How the new working day in Spain works?
admin2023-01-02T07:52:47+00:00The working day in Spain
With the entry into force of Royal Decree-Law 6/2019, of March 1, on urgent measures to guarantee equal treatment and opportunities between women and men in employment and occupation, the revised text of the Law of the Workers’ Statute, approved by Royal Legislative Decree 2/2015, of October 23, as of March 8, 2019, section 8 of its article 34 is modified, which contemplates the right of person workers to request the adaptation of the duration and distribution of the working day in Spain, in the organization of working time and in the form of provision, including the provision of their distance work, to realize their right to the reconciliation of life Work and family.
Until now, the worker had the right to adapt the duration and distribution of the workday to reconcile his personal, family and work life, as needed by the business agreement, or that such right is established in collective bargaining, being, in most cases, a right linked to the care of minor children or linked to a request for a reduction of working hours by legal guardianship, which meant a salary reduction proportional to the requested day.
The novelty is that the voluntary adaptation of working hours is now extended to all workers, whether they have children or not, modifying a rule that seeks to promote equality between men and women, recognizing this right to adaptation without reducing working hours or salary, and even facilitating the possibility of requesting that the realization of the working day be carried out remotely (teleworking).
What does voluntary adaptation working day in Spain for?
With the new standard, any worker can request an adaptation of their work day, either in terms of time flexibility, shift shifts or even distance work, without the need to reduce hours or, consequently, salary, and without needing to have minor children.
Such adaptations must be reasonable and proportionate in relation to the needs of the worker and the organizational or productive needs of the company.
What is the novelty?
Any worker can reconcile without asking for a reduction in working hours for the care of a minor or a relative and, therefore, without having to charge less.
This is a modification concerning the previous wording, which already contemplated the aforementioned right. However, it contained a regulation that had given rise to different interpretations that the new wording comes to clarify, such as conditioning it in most cases with the reduction of working hours for legal guardianship provided for in article 37 of the Workers’ Statute.
Who has the right to the voluntary adaptation of the day?
With the new regulation, this right is reflected both for workers who do not have dependent children but who also need to request adaptations of the duration and distribution of their workday, as well as for those workers who have children under 12 years and need to realize their right to the reconciliation of family and work life.

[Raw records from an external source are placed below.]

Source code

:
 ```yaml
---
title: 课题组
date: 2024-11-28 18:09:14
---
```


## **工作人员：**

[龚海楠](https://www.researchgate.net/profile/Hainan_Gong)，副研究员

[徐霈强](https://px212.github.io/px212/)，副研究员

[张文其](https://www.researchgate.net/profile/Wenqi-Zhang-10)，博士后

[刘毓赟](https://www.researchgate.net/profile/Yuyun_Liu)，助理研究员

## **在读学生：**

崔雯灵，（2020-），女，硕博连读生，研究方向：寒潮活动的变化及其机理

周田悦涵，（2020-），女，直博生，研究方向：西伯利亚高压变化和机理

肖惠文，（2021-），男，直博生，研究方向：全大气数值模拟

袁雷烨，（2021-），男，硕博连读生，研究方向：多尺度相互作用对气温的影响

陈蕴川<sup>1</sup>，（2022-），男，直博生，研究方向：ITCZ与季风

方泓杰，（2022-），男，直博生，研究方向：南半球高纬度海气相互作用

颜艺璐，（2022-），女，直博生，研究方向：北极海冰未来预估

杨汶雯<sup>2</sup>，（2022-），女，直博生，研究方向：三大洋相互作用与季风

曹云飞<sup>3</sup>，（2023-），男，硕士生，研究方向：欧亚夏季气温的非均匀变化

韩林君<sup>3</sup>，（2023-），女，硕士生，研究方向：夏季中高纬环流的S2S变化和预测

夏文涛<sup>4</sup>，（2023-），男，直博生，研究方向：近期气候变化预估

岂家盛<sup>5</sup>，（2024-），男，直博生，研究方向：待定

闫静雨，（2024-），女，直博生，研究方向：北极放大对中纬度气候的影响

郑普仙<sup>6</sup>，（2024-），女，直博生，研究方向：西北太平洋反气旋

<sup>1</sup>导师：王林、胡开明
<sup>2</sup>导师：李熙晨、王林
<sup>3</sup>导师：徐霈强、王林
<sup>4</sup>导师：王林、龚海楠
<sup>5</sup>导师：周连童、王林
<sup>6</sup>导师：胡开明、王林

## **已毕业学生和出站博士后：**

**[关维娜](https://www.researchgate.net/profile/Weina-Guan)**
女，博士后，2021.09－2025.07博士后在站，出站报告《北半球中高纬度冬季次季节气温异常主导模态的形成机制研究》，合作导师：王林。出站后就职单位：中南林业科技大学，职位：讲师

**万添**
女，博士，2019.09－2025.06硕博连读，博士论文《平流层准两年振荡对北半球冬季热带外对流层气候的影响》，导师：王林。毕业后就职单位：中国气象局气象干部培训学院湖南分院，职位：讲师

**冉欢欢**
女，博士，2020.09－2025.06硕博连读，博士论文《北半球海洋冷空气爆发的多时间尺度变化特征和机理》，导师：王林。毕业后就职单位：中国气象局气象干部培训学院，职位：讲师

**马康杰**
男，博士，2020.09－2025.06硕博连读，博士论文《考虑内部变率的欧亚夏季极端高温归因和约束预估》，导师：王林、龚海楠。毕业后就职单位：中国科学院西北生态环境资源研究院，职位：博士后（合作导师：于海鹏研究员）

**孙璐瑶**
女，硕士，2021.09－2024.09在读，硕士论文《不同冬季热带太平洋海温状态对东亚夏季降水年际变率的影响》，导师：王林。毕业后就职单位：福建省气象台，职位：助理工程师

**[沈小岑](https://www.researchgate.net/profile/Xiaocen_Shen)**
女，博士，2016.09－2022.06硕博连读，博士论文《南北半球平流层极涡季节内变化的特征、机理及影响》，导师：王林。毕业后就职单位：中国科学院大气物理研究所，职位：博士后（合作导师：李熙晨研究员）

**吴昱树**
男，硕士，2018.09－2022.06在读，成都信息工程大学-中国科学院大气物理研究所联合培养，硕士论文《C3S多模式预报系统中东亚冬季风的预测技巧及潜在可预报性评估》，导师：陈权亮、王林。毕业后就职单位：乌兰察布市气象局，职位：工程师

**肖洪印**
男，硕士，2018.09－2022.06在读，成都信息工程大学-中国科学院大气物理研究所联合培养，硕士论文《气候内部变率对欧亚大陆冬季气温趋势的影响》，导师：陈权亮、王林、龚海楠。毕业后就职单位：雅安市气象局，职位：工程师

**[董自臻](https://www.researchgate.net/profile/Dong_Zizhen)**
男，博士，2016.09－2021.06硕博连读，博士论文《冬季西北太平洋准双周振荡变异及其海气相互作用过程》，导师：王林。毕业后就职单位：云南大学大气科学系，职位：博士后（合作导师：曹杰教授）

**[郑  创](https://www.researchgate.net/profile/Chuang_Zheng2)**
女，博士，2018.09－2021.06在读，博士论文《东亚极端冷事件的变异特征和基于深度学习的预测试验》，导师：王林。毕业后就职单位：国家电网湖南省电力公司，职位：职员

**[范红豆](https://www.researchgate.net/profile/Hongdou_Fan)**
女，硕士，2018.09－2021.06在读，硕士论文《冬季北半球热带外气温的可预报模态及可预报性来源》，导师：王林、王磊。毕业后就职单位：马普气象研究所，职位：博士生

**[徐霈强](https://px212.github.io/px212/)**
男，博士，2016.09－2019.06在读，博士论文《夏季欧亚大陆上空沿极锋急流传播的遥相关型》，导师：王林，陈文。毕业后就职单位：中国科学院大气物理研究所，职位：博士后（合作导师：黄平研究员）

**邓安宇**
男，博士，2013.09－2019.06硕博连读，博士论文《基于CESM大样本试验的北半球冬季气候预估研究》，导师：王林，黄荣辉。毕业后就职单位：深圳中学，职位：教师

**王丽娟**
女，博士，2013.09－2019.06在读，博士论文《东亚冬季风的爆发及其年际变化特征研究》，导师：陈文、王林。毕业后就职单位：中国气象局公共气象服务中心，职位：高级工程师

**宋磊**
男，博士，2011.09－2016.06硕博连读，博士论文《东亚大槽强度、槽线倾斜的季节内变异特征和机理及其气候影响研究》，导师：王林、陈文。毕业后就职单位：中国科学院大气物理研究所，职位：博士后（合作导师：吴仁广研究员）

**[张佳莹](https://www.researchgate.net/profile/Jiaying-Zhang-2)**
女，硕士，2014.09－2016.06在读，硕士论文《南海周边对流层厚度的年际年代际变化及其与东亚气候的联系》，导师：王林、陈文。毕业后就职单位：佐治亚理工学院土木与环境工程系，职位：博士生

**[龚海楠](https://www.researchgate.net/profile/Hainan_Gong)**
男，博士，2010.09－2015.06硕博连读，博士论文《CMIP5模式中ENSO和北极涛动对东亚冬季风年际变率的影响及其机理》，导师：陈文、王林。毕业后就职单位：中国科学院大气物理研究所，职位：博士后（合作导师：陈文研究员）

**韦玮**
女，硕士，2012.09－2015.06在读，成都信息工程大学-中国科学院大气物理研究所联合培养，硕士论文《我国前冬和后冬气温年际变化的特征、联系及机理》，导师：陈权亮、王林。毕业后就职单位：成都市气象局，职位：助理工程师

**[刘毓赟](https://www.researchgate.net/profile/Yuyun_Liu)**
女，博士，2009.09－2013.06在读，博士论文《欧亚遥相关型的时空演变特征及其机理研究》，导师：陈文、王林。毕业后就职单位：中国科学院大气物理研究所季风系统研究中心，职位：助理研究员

How do you apply for voluntary adaptation of working hours?
There is no restriction on who can request the adaptation of the working day. The best thing is to do it in writing to record the request.
Can the employer refuse the request?
If the company rejects the request, the decision must be duly justified by providing “objective reasons” to support it.
If the employee considers that these “objective reasons” are not valid, he/she may object and appeal to a judge without the need for prior conciliation.
What can be requested?
An example of this type of adaptation would be that of a worker with children under 12 years of age and with a working day in Spain that is incompatible with her children’s school timetables, who asks her employer to reduce her working day instead of reducing it due to legal guardianship.
And continue to work at her usual workplace, working the entire working day from her home to be able to reconcile her work and family life, as her children’s school is close to her home.
The worker requesting such an adaptation may ask, for example, to move from a face-to-face working regime to a remote working regime if the adaptation is proportionate to her needs and the organisational or productive needs of the company and without the need to reduce working hours and salary.
What is the difference between adaptation and reduction?
The main difference between the two is in terms of pay, since, in the case of a reduction in working hours, pay would be reduced in the same proportion. However, in the case of an adaptation, the salary would be the same, but the working hours would be distributed differently.
Moreover, the reduction of working hours in Spain, unlike the adaptation, entails protection against unfair dismissal unless they are carried out jointly.
Or unless the reasons for dismissal are based on any of the causes of discrimination prohibited in the Constitution or the law or if the dismissal violates the fundamental rights and public freedoms of the worker.
What if I want to return to my “normal” working day in Spain?
The law also recognises the employee’s right to request a return to his or her previous working hours in Spain or previous contractual modality when the agreed period has ended or without the period has elapsed, it is justified by a change in personal circumstances.
Is there a limit to the number of applications?
There is no limit to the number of applications as long as each application meets the requirements for this right.
For how long can I apply for a voluntary adaptation?
Any worker may do so as long as their request is reasonable and proportionate in relation to their needs. The only limit is if the request is made for the care of children under 12 years of age, in which case the right is extinguished when they reach that age.